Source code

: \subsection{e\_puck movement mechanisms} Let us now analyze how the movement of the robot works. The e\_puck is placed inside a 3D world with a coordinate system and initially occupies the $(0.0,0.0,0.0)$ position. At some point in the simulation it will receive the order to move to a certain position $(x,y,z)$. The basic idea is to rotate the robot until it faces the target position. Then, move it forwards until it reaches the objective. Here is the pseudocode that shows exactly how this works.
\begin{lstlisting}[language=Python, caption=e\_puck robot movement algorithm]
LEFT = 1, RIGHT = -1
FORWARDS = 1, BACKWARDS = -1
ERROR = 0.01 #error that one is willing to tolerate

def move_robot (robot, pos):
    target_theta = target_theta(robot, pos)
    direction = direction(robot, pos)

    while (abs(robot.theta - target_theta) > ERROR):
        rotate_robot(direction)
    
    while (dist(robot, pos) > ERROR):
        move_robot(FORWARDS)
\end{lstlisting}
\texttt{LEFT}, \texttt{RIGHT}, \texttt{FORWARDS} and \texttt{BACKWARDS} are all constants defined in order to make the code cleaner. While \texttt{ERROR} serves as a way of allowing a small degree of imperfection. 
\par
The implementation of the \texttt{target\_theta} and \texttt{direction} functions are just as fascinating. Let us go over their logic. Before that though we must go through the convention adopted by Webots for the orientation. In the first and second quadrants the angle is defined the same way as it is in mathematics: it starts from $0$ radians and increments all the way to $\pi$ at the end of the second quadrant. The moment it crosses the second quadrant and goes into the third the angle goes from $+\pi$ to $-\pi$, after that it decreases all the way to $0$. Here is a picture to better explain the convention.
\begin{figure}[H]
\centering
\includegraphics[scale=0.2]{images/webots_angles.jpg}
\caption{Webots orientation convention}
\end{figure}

*What is being asked:*
How many of the lines above contain the string "that"? Give the number only.

*Answer box:*
3